I am no fan of excessively shiny, glassy, or delicious-looking dashboard components or graphs, but that effect can serve a purpose, as explained by the design principle of perceived affordance.
Affordance is more general: “a quality of an object, or an environment, that allows an individual to perform an action”. Don Norman, author of The Design of Everyday Things, elaborates on perceived affordance:
…Because I can click anytime I want, it is wrong to argue whether a graphical object on the screen “affords clicking.” It does. The real question is about the perceived affordance: Does the user perceive that clicking on that location is a meaningful, useful action to perform?
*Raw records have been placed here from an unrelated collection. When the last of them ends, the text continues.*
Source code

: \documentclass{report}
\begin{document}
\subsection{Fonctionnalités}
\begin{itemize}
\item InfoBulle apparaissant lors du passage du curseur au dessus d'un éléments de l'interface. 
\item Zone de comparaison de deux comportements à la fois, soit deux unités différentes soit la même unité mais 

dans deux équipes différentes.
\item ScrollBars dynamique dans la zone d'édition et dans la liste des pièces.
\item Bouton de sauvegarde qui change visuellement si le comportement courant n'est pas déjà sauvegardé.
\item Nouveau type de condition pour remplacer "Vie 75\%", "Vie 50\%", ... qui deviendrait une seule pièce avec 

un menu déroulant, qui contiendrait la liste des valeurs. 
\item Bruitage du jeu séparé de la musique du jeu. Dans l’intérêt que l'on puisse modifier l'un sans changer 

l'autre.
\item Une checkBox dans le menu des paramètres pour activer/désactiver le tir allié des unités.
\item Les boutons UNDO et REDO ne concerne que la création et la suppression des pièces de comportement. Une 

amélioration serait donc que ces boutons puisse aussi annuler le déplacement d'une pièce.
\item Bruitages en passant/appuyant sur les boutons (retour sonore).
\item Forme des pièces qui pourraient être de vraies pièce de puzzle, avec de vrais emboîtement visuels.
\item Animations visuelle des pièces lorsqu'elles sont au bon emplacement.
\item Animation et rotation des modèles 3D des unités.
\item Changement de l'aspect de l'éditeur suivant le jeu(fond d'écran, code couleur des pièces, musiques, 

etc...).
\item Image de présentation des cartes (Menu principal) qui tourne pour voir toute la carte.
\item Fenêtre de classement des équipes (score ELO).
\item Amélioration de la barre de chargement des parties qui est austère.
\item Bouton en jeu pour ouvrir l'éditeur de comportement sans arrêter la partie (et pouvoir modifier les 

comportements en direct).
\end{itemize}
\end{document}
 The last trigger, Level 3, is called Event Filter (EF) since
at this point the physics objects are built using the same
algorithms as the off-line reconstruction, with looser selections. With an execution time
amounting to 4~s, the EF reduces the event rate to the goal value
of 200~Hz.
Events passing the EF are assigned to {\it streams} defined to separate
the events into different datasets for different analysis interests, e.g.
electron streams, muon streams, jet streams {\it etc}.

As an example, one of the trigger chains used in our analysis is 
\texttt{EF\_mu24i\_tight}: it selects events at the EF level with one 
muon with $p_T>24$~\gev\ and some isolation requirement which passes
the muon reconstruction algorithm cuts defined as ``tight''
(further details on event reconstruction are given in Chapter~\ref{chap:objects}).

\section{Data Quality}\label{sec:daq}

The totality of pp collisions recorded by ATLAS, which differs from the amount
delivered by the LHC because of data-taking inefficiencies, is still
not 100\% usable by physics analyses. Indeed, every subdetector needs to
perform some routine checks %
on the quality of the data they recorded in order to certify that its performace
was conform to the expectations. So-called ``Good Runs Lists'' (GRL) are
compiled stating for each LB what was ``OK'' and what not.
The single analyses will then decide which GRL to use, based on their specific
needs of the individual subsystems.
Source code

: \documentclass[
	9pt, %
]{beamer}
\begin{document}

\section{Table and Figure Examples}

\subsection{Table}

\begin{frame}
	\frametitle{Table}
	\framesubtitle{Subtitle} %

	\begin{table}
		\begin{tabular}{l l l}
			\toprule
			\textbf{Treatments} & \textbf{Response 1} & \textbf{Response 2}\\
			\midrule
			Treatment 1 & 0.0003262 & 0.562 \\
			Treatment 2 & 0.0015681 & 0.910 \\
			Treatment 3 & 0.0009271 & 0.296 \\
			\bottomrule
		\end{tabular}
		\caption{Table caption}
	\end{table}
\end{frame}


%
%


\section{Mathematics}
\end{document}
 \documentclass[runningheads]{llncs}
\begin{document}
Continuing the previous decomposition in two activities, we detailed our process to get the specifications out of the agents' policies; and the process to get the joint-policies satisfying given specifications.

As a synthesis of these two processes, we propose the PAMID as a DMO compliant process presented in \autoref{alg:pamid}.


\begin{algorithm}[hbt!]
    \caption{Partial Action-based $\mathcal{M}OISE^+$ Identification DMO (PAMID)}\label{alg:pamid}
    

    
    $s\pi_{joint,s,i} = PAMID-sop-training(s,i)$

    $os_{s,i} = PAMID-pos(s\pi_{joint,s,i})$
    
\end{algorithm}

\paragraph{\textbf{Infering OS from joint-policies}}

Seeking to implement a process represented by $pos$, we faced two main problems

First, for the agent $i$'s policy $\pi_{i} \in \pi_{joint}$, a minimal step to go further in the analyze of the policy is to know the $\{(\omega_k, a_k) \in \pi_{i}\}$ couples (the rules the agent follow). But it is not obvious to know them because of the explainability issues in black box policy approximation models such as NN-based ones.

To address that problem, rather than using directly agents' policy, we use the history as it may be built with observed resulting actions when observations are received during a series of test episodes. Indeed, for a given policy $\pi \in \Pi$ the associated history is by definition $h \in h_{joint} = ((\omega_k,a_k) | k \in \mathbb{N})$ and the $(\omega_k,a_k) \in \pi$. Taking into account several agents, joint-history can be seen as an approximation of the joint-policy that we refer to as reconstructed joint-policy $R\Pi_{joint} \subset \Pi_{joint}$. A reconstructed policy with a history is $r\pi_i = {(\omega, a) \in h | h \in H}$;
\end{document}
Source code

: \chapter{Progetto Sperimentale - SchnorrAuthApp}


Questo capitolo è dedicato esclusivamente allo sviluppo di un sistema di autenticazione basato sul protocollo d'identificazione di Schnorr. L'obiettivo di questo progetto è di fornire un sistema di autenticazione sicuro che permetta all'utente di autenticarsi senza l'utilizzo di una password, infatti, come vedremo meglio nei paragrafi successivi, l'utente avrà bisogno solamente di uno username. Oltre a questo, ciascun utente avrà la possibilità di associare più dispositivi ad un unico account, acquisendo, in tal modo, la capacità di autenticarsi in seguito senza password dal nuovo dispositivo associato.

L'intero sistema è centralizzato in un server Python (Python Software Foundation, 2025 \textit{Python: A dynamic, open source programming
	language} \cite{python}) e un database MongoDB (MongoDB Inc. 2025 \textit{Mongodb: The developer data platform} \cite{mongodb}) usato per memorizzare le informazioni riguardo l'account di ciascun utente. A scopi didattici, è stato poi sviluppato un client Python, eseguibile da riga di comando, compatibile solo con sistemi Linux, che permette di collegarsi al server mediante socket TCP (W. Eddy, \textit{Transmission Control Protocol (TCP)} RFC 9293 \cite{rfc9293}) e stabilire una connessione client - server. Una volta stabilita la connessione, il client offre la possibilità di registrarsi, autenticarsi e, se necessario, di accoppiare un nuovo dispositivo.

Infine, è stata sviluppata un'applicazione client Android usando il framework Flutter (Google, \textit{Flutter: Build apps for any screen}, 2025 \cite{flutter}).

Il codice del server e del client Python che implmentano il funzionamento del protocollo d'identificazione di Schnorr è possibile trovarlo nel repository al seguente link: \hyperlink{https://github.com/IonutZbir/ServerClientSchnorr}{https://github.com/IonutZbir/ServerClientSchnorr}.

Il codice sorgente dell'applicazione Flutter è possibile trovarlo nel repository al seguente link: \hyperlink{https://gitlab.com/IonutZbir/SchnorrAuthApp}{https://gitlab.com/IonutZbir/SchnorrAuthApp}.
More from Universal Principles of Design, pg. 20:
Images of common physical objects and environments can enhance the usability of a design. For instance, a drawing of a three-dimensional button on a computer screen leverages our knowledge of the physical characteristics of buttons and, therefore, appears to afford pressing. The popular “desktop” metaphor used by computer operating systems is based on this idea – images of common items like trash cans and folders leverage our knowledge or how those items function in the real world and, thus, suggest their function in the software environment.
(They’re both buttons.)
In other words, is it obvious from the design of your application what can be clicked and what can’t? Giving your entire application the same flatness when certain components are intended to be clicked can cause areas of importance to be overlooked by the user. Similarly, it is misleading to make pie and bar charts look like lollipops and old-fashioned stick candy when they are not interactive.
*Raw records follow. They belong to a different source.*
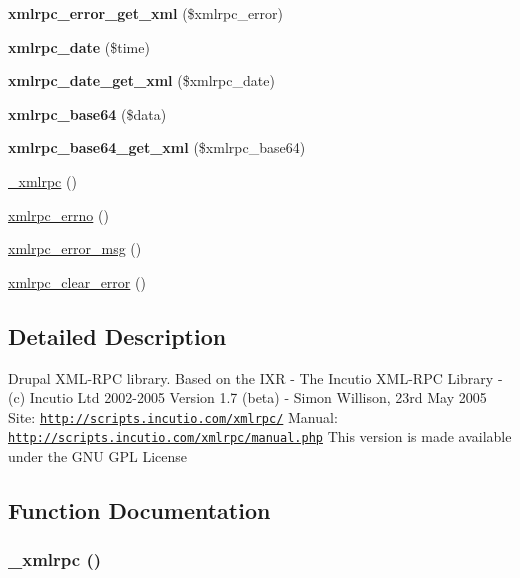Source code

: \begin{CompactItemize}
\item 
\hypertarget{xmlrpc_8inc_aca4578f8a9f0c150c056f61aa62e806}{
\textbf{xmlrpc\_\-error\_\-get\_\-xml} (\$xmlrpc\_\-error)}
\label{xmlrpc_8inc_aca4578f8a9f0c150c056f61aa62e806}

\item 
\hypertarget{xmlrpc_8inc_16688c083542abbf89dfd3fc63907c76}{
\textbf{xmlrpc\_\-date} (\$time)}
\label{xmlrpc_8inc_16688c083542abbf89dfd3fc63907c76}

\item 
\hypertarget{xmlrpc_8inc_ad3285fb3322b9452fc7b77acf4e608c}{
\textbf{xmlrpc\_\-date\_\-get\_\-xml} (\$xmlrpc\_\-date)}
\label{xmlrpc_8inc_ad3285fb3322b9452fc7b77acf4e608c}

\item 
\hypertarget{xmlrpc_8inc_0a49b5ffbb4c8e76bc96c2bc7b8d22dc}{
\textbf{xmlrpc\_\-base64} (\$data)}
\label{xmlrpc_8inc_0a49b5ffbb4c8e76bc96c2bc7b8d22dc}

\item 
\hypertarget{xmlrpc_8inc_d45673fd18d893a23b7b77d0c67f7b4a}{
\textbf{xmlrpc\_\-base64\_\-get\_\-xml} (\$xmlrpc\_\-base64)}
\label{xmlrpc_8inc_d45673fd18d893a23b7b77d0c67f7b4a}

\item 
\hyperlink{xmlrpc_8inc_97482d1fad1e8038981113d5b2ca981a}{\_\-xmlrpc} ()
\item 
\hyperlink{xmlrpc_8inc_f9d29505279c00e66545f3859550ff88}{xmlrpc\_\-errno} ()
\item 
\hyperlink{xmlrpc_8inc_baf990108687e6e764164984306dbd55}{xmlrpc\_\-error\_\-msg} ()
\item 
\hyperlink{xmlrpc_8inc_fa5cac64bc9057f6ac904b870d9c1311}{xmlrpc\_\-clear\_\-error} ()
\end{CompactItemize}


\subsection{Detailed Description}
Drupal XML-RPC library. Based on the IXR - The Incutio XML-RPC Library - (c) Incutio Ltd 2002-2005 Version 1.7 (beta) - Simon Willison, 23rd May 2005 Site: \href{http://scripts.incutio.com/xmlrpc/}{\tt http://scripts.incutio.com/xmlrpc/} Manual: \href{http://scripts.incutio.com/xmlrpc/manual.php}{\tt http://scripts.incutio.com/xmlrpc/manual.php} This version is made available under the GNU GPL License 

\subsection{Function Documentation}
\hypertarget{xmlrpc_8inc_97482d1fad1e8038981113d5b2ca981a}{
\subsubsection[{\_\-xmlrpc}]{\setlength{\rightskip}{0pt plus 5cm}\_\-xmlrpc ()}}
\label{xmlrpc_8inc_97482d1fad1e8038981113d5b2ca981a}


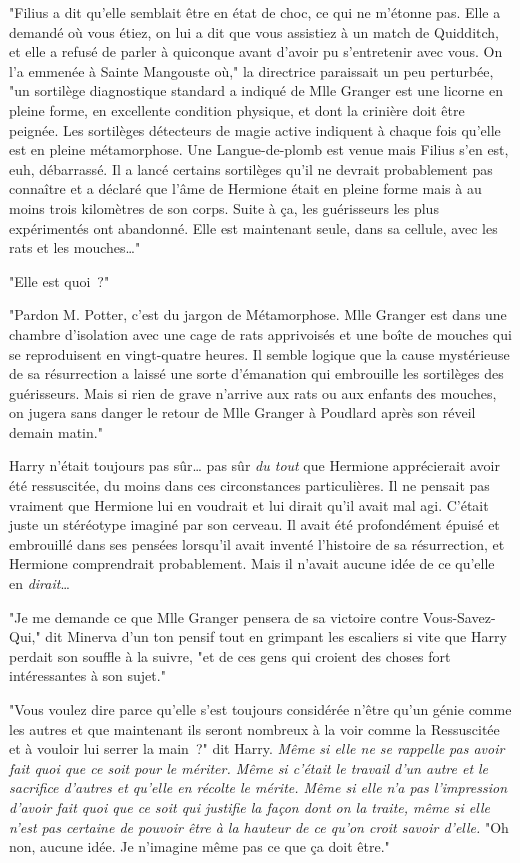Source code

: "Filius a dit qu'elle semblait être en état de choc, ce qui ne m'étonne pas. Elle a demandé où vous étiez, on lui a dit que vous assistiez à un match de Quidditch, et elle a refusé de parler à quiconque avant d'avoir pu s'entretenir avec vous. On l'a emmenée à Sainte Mangouste où," la directrice paraissait un peu perturbée, "un sortilège diagnostique standard a indiqué de Mlle Granger est une licorne en pleine forme, en excellente condition physique, et dont la crinière doit être peignée. Les sortilèges détecteurs de magie active indiquent à chaque fois qu'elle est en pleine métamorphose. Une Langue-de-plomb est venue mais Filius s'en est, euh, débarrassé. Il a lancé certains sortilèges qu'il ne devrait probablement pas connaître et a déclaré que l'âme de Hermione était en pleine forme mais à au moins trois kilomètres de son corps. Suite à ça, les guérisseurs les plus expérimentés ont abandonné. Elle est maintenant seule, dans sa cellule, avec les rats et les mouches…"

"Elle est quoi~?"

"Pardon M. Potter, c'est du jargon de Métamorphose. Mlle Granger est dans une chambre d'isolation avec une cage de rats apprivoisés et une boîte de mouches qui se reproduisent en vingt-quatre heures. Il semble logique que la cause mystérieuse de sa résurrection a laissé une sorte d'émanation qui embrouille les sortilèges des guérisseurs. Mais si rien de grave n'arrive aux rats ou aux enfants des mouches, on jugera sans danger le retour de Mlle Granger à Poudlard après son réveil demain matin."

Harry n'était toujours pas sûr… pas sûr \emph{du tout} que Hermione apprécierait avoir été ressuscitée, du moins dans ces circonstances particulières. Il ne pensait pas vraiment que Hermione lui en voudrait et lui dirait qu'il avait mal agi. C'était juste un stéréotype imaginé par son cerveau. Il avait été profondément épuisé et embrouillé dans ses pensées lorsqu'il avait inventé l'histoire de sa résurrection, et Hermione comprendrait probablement. Mais il n'avait aucune idée de ce qu'elle en \emph{dirait}…

"Je me demande ce que Mlle Granger pensera de sa victoire contre Vous-Savez-Qui," dit Minerva d'un ton pensif tout en grimpant les escaliers si vite que Harry perdait son souffle à la suivre, "et de ces gens qui croient des choses fort intéressantes à son sujet."

"Vous voulez dire parce qu'elle s'est toujours considérée n'être qu'un génie comme les autres et que maintenant ils seront nombreux à la voir comme la Ressuscitée et à vouloir lui serrer la main~?" dit Harry. \emph{Même si elle ne se rappelle pas avoir fait quoi que ce soit pour le mériter. Même si c'était le travail d'un autre et le sacrifice d'autres et qu'elle en récolte le mérite. Même si elle n'a pas l'impression d'avoir fait quoi que ce soit qui justifie la façon dont on la traite, même si elle n'est pas certaine de pouvoir être à la hauteur de ce qu'on croit savoir d'elle.} "Oh non, aucune idée. Je n'imagine même pas ce que ça doit être."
I don’t know how much weight I would give this – because it’s subjective – but another design principle that could be relevant is the aesthetic-usability effect.
Advances in our understanding of emotion and affect have implications for the science of design. Affect changes the operating parameters of cognition: positive affect enhances creative, breadth-first thinking whereas negative affect focuses cognition, enhancing depth-first processing and minimizing distractions. Therefore, it is essential that products designed for use under stress follow good human-centered design, for stress makes people less able to cope with difficulties and less flexible in their approach to problem solving. Positive affect makes people more tolerant of minor difficulties and more flexible and creative in finding solutions. Products designed for more relaxed, pleasant occasions can enhance their usability through pleasant, aesthetic design. Aesthetics matter: attractive things work better.
Frankly, I don’t find these kinds of things attractive.